The Transition from Elasticity: Yielding
The onset of plastic flow is marked by a specific physical threshold known as the yield point. Before this point, a material behaves elastically, meaning the deformation is temporary and fully recoverable. The moment the applied stress exceeds the yield strength, the internal structure begins to change permanently, and the material starts to deform plastically.
The yield strength represents the maximum stress a component can endure before experiencing lasting deformation. For materials without a sharp, distinct yield point, such as many metals, the yield strength is often defined using the “offset method,” typically marking the stress that results in a permanent strain of 0.2%. Once this threshold is surpassed, the material’s atomic arrangement is fundamentally altered, and it will not return to its original shape.
Microscopic Cause: Movement of Dislocations
In crystalline materials, such as metals and ceramics, the underlying cause of plastic flow is the motion of atomic-level defects called dislocations. These are linear irregularities within the otherwise perfectly ordered crystal lattice structure. Plastic deformation occurs not by the simultaneous sliding of entire planes of atoms, which would require impossibly high theoretical stress, but through the much easier movement of these defects.
An applied shear stress forces these dislocations to glide or slip along specific crystallographic planes, known as slip planes. The two primary types are edge dislocations, visualized as an extra half-plane of atoms inserted into the lattice, and screw dislocations, which resemble a helical ramp. The movement of a dislocation involves a local breaking and reforming of atomic bonds one row at a time, which requires significantly less energy than moving a whole plane at once.

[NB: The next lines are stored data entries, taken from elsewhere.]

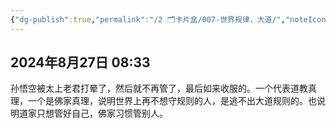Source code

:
 ```yaml
---
{"dg-publish":true,"permalink":"/2 🗂️卡片盒/007-世界规律，大道/","noteIcon":"1","created":"2024-08-27T08:33:00","updated":"2024-10-04T09:27"}
---
```



## 2024年8月27日 08:33

孙悟空被太上老君打晕了，然后就不再管了，最后如来收服的。一个代表道教真理，一个是佛家真理，说明世界上再不想守规则的人，是逃不出大道规则的。也说明道家只想管好自己，佛家习惯管别人。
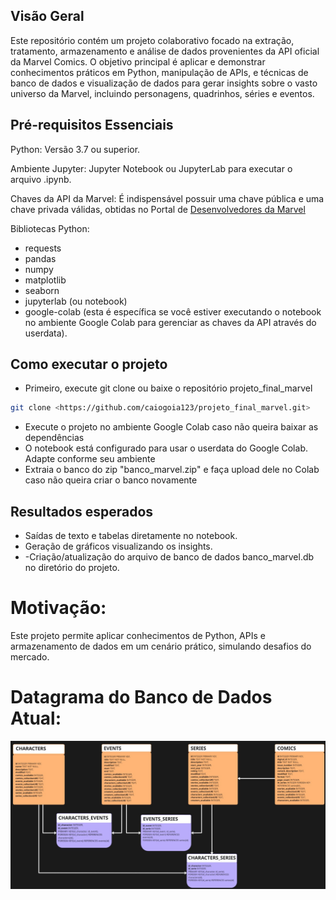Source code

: ## Visão Geral
Este repositório contém um projeto colaborativo focado na extração, tratamento, armazenamento e análise de dados provenientes da API oficial da Marvel Comics. O objetivo principal é aplicar e demonstrar conhecimentos práticos em Python, manipulação de APIs, e técnicas de banco de dados e visualização de dados para gerar insights sobre o vasto universo da Marvel, incluindo personagens, quadrinhos, séries e eventos.

## Pré-requisitos Essenciais
Python: Versão 3.7 ou superior.

Ambiente Jupyter: Jupyter Notebook ou JupyterLab para executar o arquivo .ipynb.

Chaves da API da Marvel: É indispensável possuir uma chave pública e uma chave privada válidas, obtidas no Portal de  [Desenvolvedores da Marvel](https://developer.marvel.com/account)

Bibliotecas Python:

- requests
- pandas
- numpy
- matplotlib
- seaborn
- jupyterlab (ou notebook)
- google-colab (esta é específica se você estiver executando o notebook no ambiente Google Colab para gerenciar as chaves da API através do userdata).

## Como executar o projeto

- Primeiro, execute git clone ou baixe o repositório projeto_final_marvel

```sh
git clone <https://github.com/caiogoia123/projeto_final_marvel.git>
```

- Execute o projeto no ambiente Google Colab caso não queira baixar as dependências
- O notebook está configurado para usar o userdata do Google Colab. Adapte conforme seu ambiente
- Extraia o banco do zip "banco_marvel.zip" e faça upload dele no Colab caso não queira criar o banco novamente

## Resultados esperados

- Saídas de texto e tabelas diretamente no notebook.
- Geração de gráficos visualizando os insights.
- -Criação/atualização do arquivo de banco de dados banco_marvel.db no diretório do projeto.

# Motivação:
Este projeto permite aplicar conhecimentos de Python, APIs e armazenamento de 
dados em um cenário prático, simulando desafios do mercado.

# Datagrama do Banco de Dados Atual:
<img src="https://github.com/caiogoia123/projeto_final_marvel/blob/main/Datagrama_Banco_Dados.jpg" alt="Datagrama do Banco de Dados">
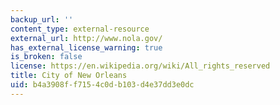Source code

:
 ```yaml
---
backup_url: ''
content_type: external-resource
external_url: http://www.nola.gov/
has_external_license_warning: true
is_broken: false
license: https://en.wikipedia.org/wiki/All_rights_reserved
title: City of New Orleans
uid: b4a3908f-f715-4c0d-b103-d4e37dd3e0dc
---
```

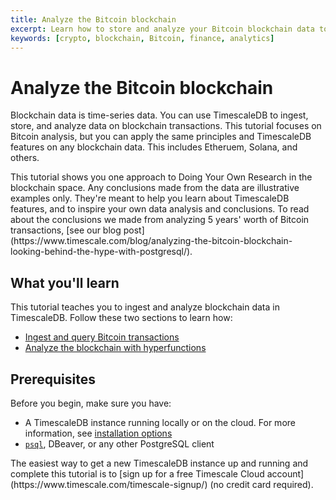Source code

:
 ```yaml
---
title: Analyze the Bitcoin blockchain
excerpt: Learn how to store and analyze your Bitcoin blockchain data to uncover trends
keywords: [crypto, blockchain, Bitcoin, finance, analytics]
---
```


# Analyze the Bitcoin blockchain
Blockchain data is time-series data. You can use
TimescaleDB to ingest, store, and
analyze data on blockchain transactions. This tutorial focuses
on Bitcoin analysis, but you can
apply the same principles and TimescaleDB features on
any blockchain data. This includes Etheruem, Solana, and others.

<highlight type="note">
This tutorial shows you one approach to Doing Your Own Research in
the blockchain space. Any
conclusions made from the data are illustrative examples only. They're meant to help
you learn about TimescaleDB features, and to inspire your own
data analysis and conclusions. To read about the
conclusions we made from
analyzing 5 years' worth of Bitcoin transactions,
[see our blog post](https://www.timescale.com/blog/analyzing-the-bitcoin-blockchain-looking-behind-the-hype-with-postgresql/).
</highlight>

## What you'll learn
This tutorial teaches you to ingest and analyze blockchain data
in TimescaleDB. Follow these two sections to learn how:

*   [Ingest and query Bitcoin transactions][ingest-bitcoin]
*   [Analyze the blockchain with hyperfunctions][analyze-blockchain]

## Prerequisites
Before you begin, make sure you have:
* A TimescaleDB instance running locally or on the cloud. For more information, see [installation options][install-timescale]
* [`psql`][psql-install], DBeaver, or any other PostgreSQL client

<highlight type="note">
The easiest way to get a new TimescaleDB instance up and running and complete
this tutorial is to 
[sign up for a free Timescale Cloud account](https://www.timescale.com/timescale-signup/)
(no credit card required).
</highlight>

[analyze-blockchain]: /timescaledb/:currentVersion:/tutorials/analyze-bitcoin-blockchain/analyze-blockchain/
[ingest-bitcoin]: /timescaledb/:currentVersion:/tutorials/analyze-bitcoin-blockchain/ingest-query-btc-transactions/
[install-timescale]: /install/latest/
[psql-install]: /timescaledb/:currentVersion:/how-to-guides/connecting/psql
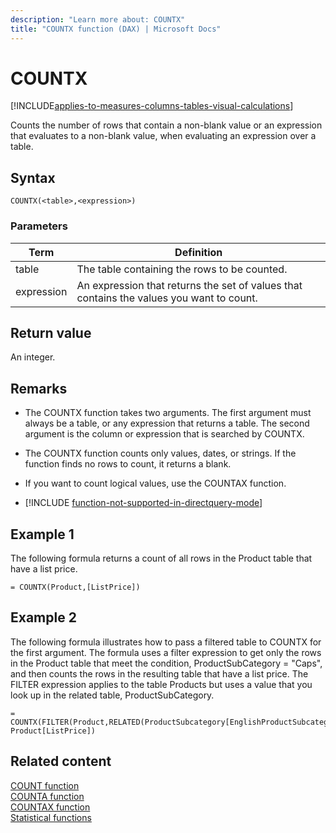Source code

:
 ```yaml
---
description: "Learn more about: COUNTX"
title: "COUNTX function (DAX) | Microsoft Docs"
---
```

# COUNTX

[!INCLUDE[applies-to-measures-columns-tables-visual-calculations](includes/applies-to-measures-columns-tables-visual-calculations.md)]

Counts the number of rows that contain a non-blank value or an expression that evaluates to a non-blank value, when evaluating an expression over a table.  
  
## Syntax  
  
```dax
COUNTX(<table>,<expression>)  
```
  
### Parameters
  
|Term|Definition|  
|--------|--------------|  
|table|The table containing the rows to be counted.|  
|expression|An expression that returns the set of values that contains the values you want to count.|  
  
## Return value

An integer.  
  
## Remarks

- The COUNTX function takes two arguments. The first argument must always be a table, or any expression that returns a table. The second argument is the column or expression that is searched by COUNTX.  
  
- The COUNTX function counts only values, dates, or strings. If the function finds no rows to count, it returns a blank. 
  
- If you want to count logical values, use the COUNTAX function.  

- [!INCLUDE [function-not-supported-in-directquery-mode](includes/function-not-supported-in-directquery-mode.md)]
  
## Example 1

The following formula returns a count of all rows in the Product table that have a list price.  
  
```dax
= COUNTX(Product,[ListPrice])  
```
  
## Example 2

The following formula illustrates how to pass a filtered table to COUNTX for the first argument. The formula uses a filter expression to get only the rows in the Product table that meet the condition, ProductSubCategory = "Caps", and then counts the rows in the resulting table that have a list price. The FILTER expression applies to the table Products but uses a value that you look up in the related table, ProductSubCategory.  
  
```dax
= COUNTX(FILTER(Product,RELATED(ProductSubcategory[EnglishProductSubcategoryName])="Caps"), Product[ListPrice])  
```
  
## Related content

[COUNT function](count-function-dax.md)  
[COUNTA function](counta-function-dax.md)  
[COUNTAX function](countax-function-dax.md)  
[Statistical functions](statistical-functions-dax.md)  
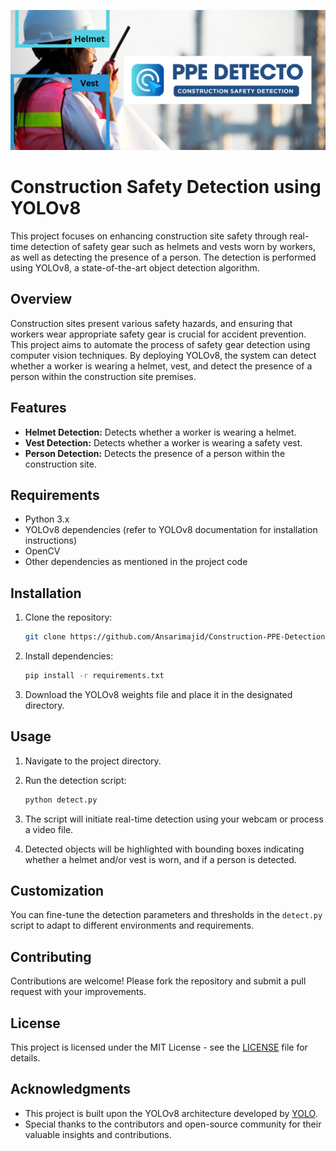 ![Header Image](ppe-public-view.png)
# Construction Safety Detection using YOLOv8

This project focuses on enhancing construction site safety through real-time detection of safety gear such as helmets and vests worn by workers, as well as detecting the presence of a person. The detection is performed using YOLOv8, a state-of-the-art object detection algorithm.

## Overview

Construction sites present various safety hazards, and ensuring that workers wear appropriate safety gear is crucial for accident prevention. This project aims to automate the process of safety gear detection using computer vision techniques. By deploying YOLOv8, the system can detect whether a worker is wearing a helmet, vest, and detect the presence of a person within the construction site premises.

## Features

- **Helmet Detection:** Detects whether a worker is wearing a helmet.
- **Vest Detection:** Detects whether a worker is wearing a safety vest.
- **Person Detection:** Detects the presence of a person within the construction site.

## Requirements

- Python 3.x
- YOLOv8 dependencies (refer to YOLOv8 documentation for installation instructions)
- OpenCV
- Other dependencies as mentioned in the project code

## Installation

1. Clone the repository:

    ```bash
    git clone https://github.com/Ansarimajid/Construction-PPE-Detection.git
    ```

2. Install dependencies:

    ```bash
    pip install -r requirements.txt
    ```

3. Download the YOLOv8 weights file and place it in the designated directory.

## Usage

1. Navigate to the project directory.

2. Run the detection script:

    ```bash
    python detect.py
    ```

3. The script will initiate real-time detection using your webcam or process a video file.

4. Detected objects will be highlighted with bounding boxes indicating whether a helmet and/or vest is worn, and if a person is detected.

## Customization

You can fine-tune the detection parameters and thresholds in the `detect.py` script to adapt to different environments and requirements.

## Contributing

Contributions are welcome! Please fork the repository and submit a pull request with your improvements.

## License

This project is licensed under the MIT License - see the [LICENSE](LICENSE) file for details.

## Acknowledgments

- This project is built upon the YOLOv8 architecture developed by [YOLO](https://github.com/AlexeyAB/darknet).
- Special thanks to the contributors and open-source community for their valuable insights and contributions.

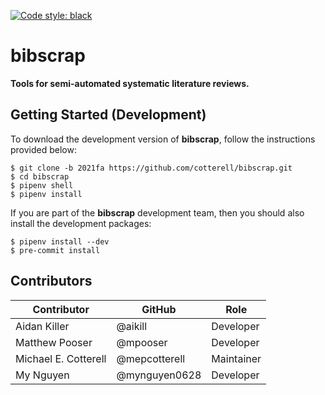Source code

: [![Code style: black](https://img.shields.io/badge/code%20style-black-000000.svg)](https://github.com/psf/black)

# bibscrap

**Tools for semi-automated systematic literature reviews.**

## Getting Started (Development)

To download the development version of **bibscrap**, follow the instructions
provided below:

```
$ git clone -b 2021fa https://github.com/cotterell/bibscrap.git
$ cd bibscrap
$ pipenv shell
$ pipenv install
```

If you are part of the **bibscrap** development team, then you should also
install the development packages:

```
$ pipenv install --dev
$ pre-commit install
```

## Contributors

| Contributor          | GitHub        | Role       |
|----------------------|---------------|------------|
| Aidan Killer         | @aikill       | Developer  |
| Matthew Pooser       | @mpooser      | Developer  |
| Michael E. Cotterell | @mepcotterell | Maintainer |
| My Nguyen            | @mynguyen0628 | Developer  |
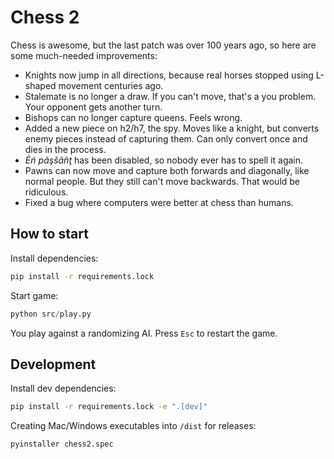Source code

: # Chess 2

Chess is awesome, but the last patch was over 100 years ago, so here are some much-needed improvements:

* Knights now jump in all directions, because real horses stopped using L-shaped movement centuries ago.
* Stalemate is no longer a draw. If you can't move, that's a you problem. Your opponent gets another turn.
* Bishops can no longer capture queens. Feels wrong.
* Added a new piece on h2/h7, the spy. Moves like a knight, but converts enemy pieces instead of capturing them. Can only convert once and dies in the process.
* *Ėń pãşšãñţ*  has been disabled, so nobody ever has to spell it again.
* Pawns can now move and capture both forwards and diagonally, like normal people. But they still can't move backwards. That would be ridiculous.
* Fixed a bug where computers were better at chess than humans.

## How to start

Install dependencies:

```sh
pip install -r requirements.lock
```

Start game:

```python
python src/play.py
```

You play against a randomizing AI. Press `Esc` to restart the game.

## Development

Install dev dependencies:

```sh
pip install -r requirements.lock -e ".[dev]"
```

Creating Mac/Windows executables into `/dist` for releases:
```sh
pyinstaller chess2.spec
```
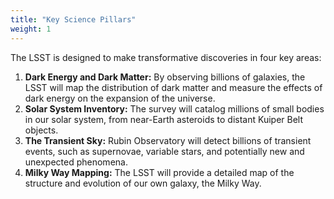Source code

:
 ```yaml
---
title: "Key Science Pillars"
weight: 1
---
```

The LSST is designed to make transformative discoveries in four key areas:

1.  **Dark Energy and Dark Matter:** By observing billions of galaxies, the LSST will map the distribution of dark matter and measure the effects of dark energy on the expansion of the universe.
2.  **Solar System Inventory:** The survey will catalog millions of small bodies in our solar system, from near-Earth asteroids to distant Kuiper Belt objects.
3.  **The Transient Sky:** Rubin Observatory will detect billions of transient events, such as supernovae, variable stars, and potentially new and unexpected phenomena.
4.  **Milky Way Mapping:** The LSST will provide a detailed map of the structure and evolution of our own galaxy, the Milky Way.
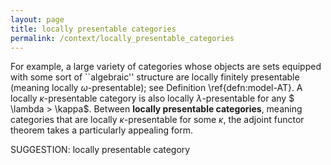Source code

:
 ```yaml
---
layout: page
title: locally presentable categories
permalink: /context/locally_presentable_categories
---
```

For example, a large variety of categories whose objects are sets equipped with some sort of ``algebraic'' structure are locally finitely presentable (meaning locally $\omega$-presentable); see Definition \ref{defn:model-AT}. A locally $\kappa$-presentable category is also locally $\lambda$-presentable for any $ \lambda > \kappa$. Between **locally presentable categories**, meaning categories that are locally $\kappa$-presentable for some $\kappa$, the adjoint functor theorem takes a particularly appealing form.

SUGGESTION: locally presentable category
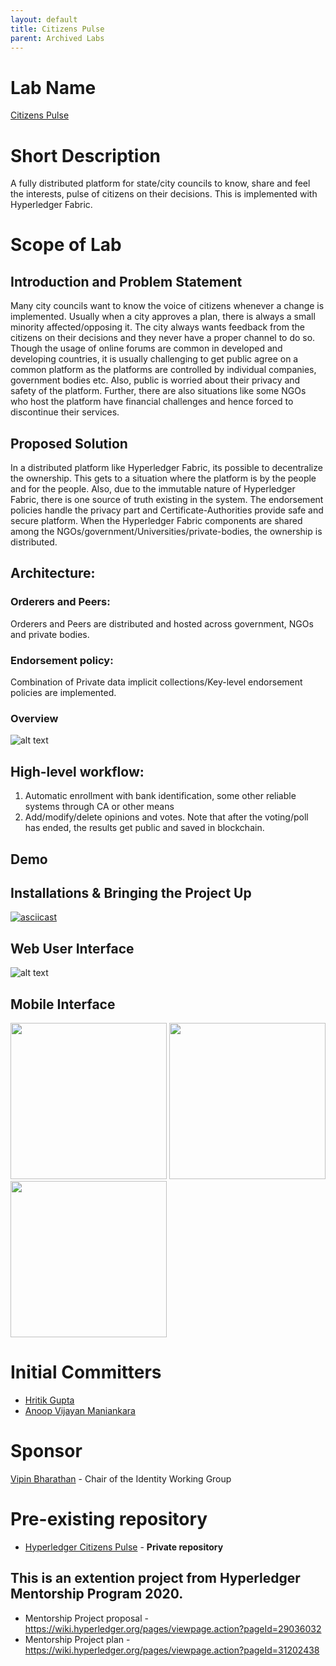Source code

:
 ```yaml
---
layout: default
title: Citizens Pulse
parent: Archived Labs
---
```

# Lab Name
[Citizens Pulse](https://github.com/hyperledger-labs/citizens-pulse)

# Short Description

A fully distributed platform for state/city councils to know, share and feel the interests, pulse of citizens on their decisions. This is implemented with Hyperledger Fabric.

# Scope of Lab

## Introduction and Problem Statement

Many city councils want to know the voice of citizens whenever a change is implemented. Usually when a city approves a plan, there is always a small minority affected/opposing it. The city always wants feedback from the citizens on their decisions and they never have a proper channel to do so. Though the usage of online forums are common in developed and developing countries, it is usually challenging to get public agree on a common platform as the platforms are controlled by individual companies, government bodies etc. Also, public is worried about their privacy and safety of the platform. Further, there are also situations like some NGOs who host the platform have financial challenges and hence forced to discontinue their services.

## Proposed Solution

In a distributed platform like Hyperledger Fabric, its possible to decentralize the ownership. This gets to a situation where the platform is by the people and for the people. Also, due to the immutable nature of Hyperledger Fabric, there is one source of truth existing in the system. The endorsement policies handle the privacy part and Certificate-Authorities provide safe and secure platform. When the Hyperledger Fabric components are shared among the NGOs/government/Universities/private-bodies, the ownership is distributed.

## Architecture:

### Orderers and Peers:

Orderers and Peers are distributed and hosted across government, NGOs and private bodies.

### Endorsement policy:

Combination of Private data implicit collections/Key-level endorsement policies are implemented.

### Overview

![alt text](../images/citizens-pulse/citizens-pulse-architecture.png)

## High-level workflow:

1. Automatic enrollment with bank identification, some other reliable systems through CA or other means
2. Add/modify/delete opinions and votes. Note that after the voting/poll has ended, the results get public and saved in blockchain.

## Demo

## Installations & Bringing the Project Up

[![asciicast](https://asciinema.org/a/nqKRe8LVBCG94SVoNy18RyiGy.svg)](https://asciinema.org/a/nqKRe8LVBCG94SVoNy18RyiGy)

## Web User Interface

![alt text](../images/citizens-pulse/citizens-pulse-web-demo.gif)

## Mobile Interface

<img src="../images/citizens-pulse/citizens-pulse-mob1.png" width="250"/> <img src="../images/citizens-pulse/citizens-pulse-mob2.png" width="250"/> <img src="../images/citizens-pulse/citizens-pulse-mob3.png" width="250"/>

# Initial Committers

- [Hritik Gupta](https://github.com/hritikgupta)
- [Anoop Vijayan Maniankara](https://github.com/maniankara)

# Sponsor

[Vipin Bharathan](vipinsun@gmail.com) - Chair of the Identity Working Group

# Pre-existing repository

- [Hyperledger Citizens Pulse](https://github.com/maniankara/hyperledger-citizens-pulse) - **Private repository**

## This is an extention project from Hyperledger Mentorship Program 2020.

- Mentorship Project proposal - https://wiki.hyperledger.org/pages/viewpage.action?pageId=29036032
- Mentorship Project plan - https://wiki.hyperledger.org/pages/viewpage.action?pageId=31202438
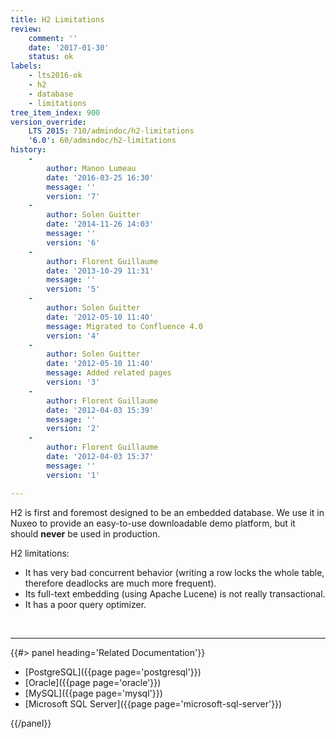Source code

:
 ```yaml
---
title: H2 Limitations
review:
    comment: ''
    date: '2017-01-30'
    status: ok
labels:
    - lts2016-ok
    - h2
    - database
    - limitations
tree_item_index: 900
version_override:
    LTS 2015: 710/admindoc/h2-limitations
    '6.0': 60/admindoc/h2-limitations
history:
    -
        author: Manon Lumeau
        date: '2016-03-25 16:30'
        message: ''
        version: '7'
    -
        author: Solen Guitter
        date: '2014-11-26 14:03'
        message: ''
        version: '6'
    -
        author: Florent Guillaume
        date: '2013-10-29 11:31'
        message: ''
        version: '5'
    -
        author: Solen Guitter
        date: '2012-05-10 11:40'
        message: Migrated to Confluence 4.0
        version: '4'
    -
        author: Solen Guitter
        date: '2012-05-10 11:40'
        message: Added related pages
        version: '3'
    -
        author: Florent Guillaume
        date: '2012-04-03 15:39'
        message: ''
        version: '2'
    -
        author: Florent Guillaume
        date: '2012-04-03 15:37'
        message: ''
        version: '1'

---
```

H2 is first and foremost designed to be an embedded database. We use it in Nuxeo to provide an easy-to-use downloadable demo platform, but it should **never** be used in production.

H2 limitations:

*   It has very bad concurrent behavior (writing a row locks the whole table, therefore deadlocks are much more frequent).
*   Its full-text embedding (using Apache Lucene) is not really transactional.
*   It has a poor query optimizer.

&nbsp;

* * *

<div class="row" data-equalizer data-equalize-on="medium"><div class="column medium-6">{{#> panel heading='Related Documentation'}}

- [PostgreSQL]({{page page='postgresql'}})
- [Oracle]({{page page='oracle'}})
- [MySQL]({{page page='mysql'}})
- [Microsoft SQL Server]({{page page='microsoft-sql-server'}})

{{/panel}}</div><div class="column medium-6">

&nbsp;

</div></div>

The collective motion of a large number of these dislocations results in the macroscopic plastic deformation observed in the material. Factors like grain boundaries and the density of other dislocations act as obstacles, impeding this movement and thereby increasing the material’s yield strength. The crystal structure itself, such as Face-Centered Cubic (FCC) or Body-Centered Cubic (BCC), dictates the number of available slip systems, which in turn influences the material’s ductility.
Influence of Temperature and Strain Rate
External factors like temperature and the rate of deformation, known as the strain rate, significantly modulate the ease and speed of plastic flow. An increase in temperature generally lowers the resistance to dislocation motion because the heat provides the necessary thermal energy to assist defects in overcoming obstacles within the lattice. This thermal assistance leads to increased ductility and can induce phenomena like creep, which is the slow, continuous plastic flow of a material under a constant stress over an extended period.
The strain rate, the speed at which the material is being deformed, also plays a crucial role. For most materials, a higher strain rate, or faster loading, requires a higher stress to maintain the plastic flow; this effect is known as strain-rate hardening. Conversely, a very low strain rate can have a similar effect to an increase in temperature, allowing more time for thermally assisted processes to occur.
Plastic Flow in Amorphous Materials
Materials that lack a regular, long-range crystalline structure, such as glasses, polymers, and amorphous metals, do not contain dislocations. Consequently, the mechanism for plastic flow in these amorphous solids is fundamentally different. Instead of the long-range sliding motion of defects, deformation is often conceptualized as the rearrangement of small, localized clusters of atoms.
This process is frequently modeled using the concept of “shear transformation zones” (STZs), where a small volume of material undergoes a sudden, irreversible change in shape when the local stress reaches a certain level. The macroscopic plastic flow is the result of a vast number of these localized rearrangements occurring throughout the material. Under high stress, these localized events can combine to form macroscopic features called “shear bands,” which are narrow zones of intense plastic deformation that propagate through the material.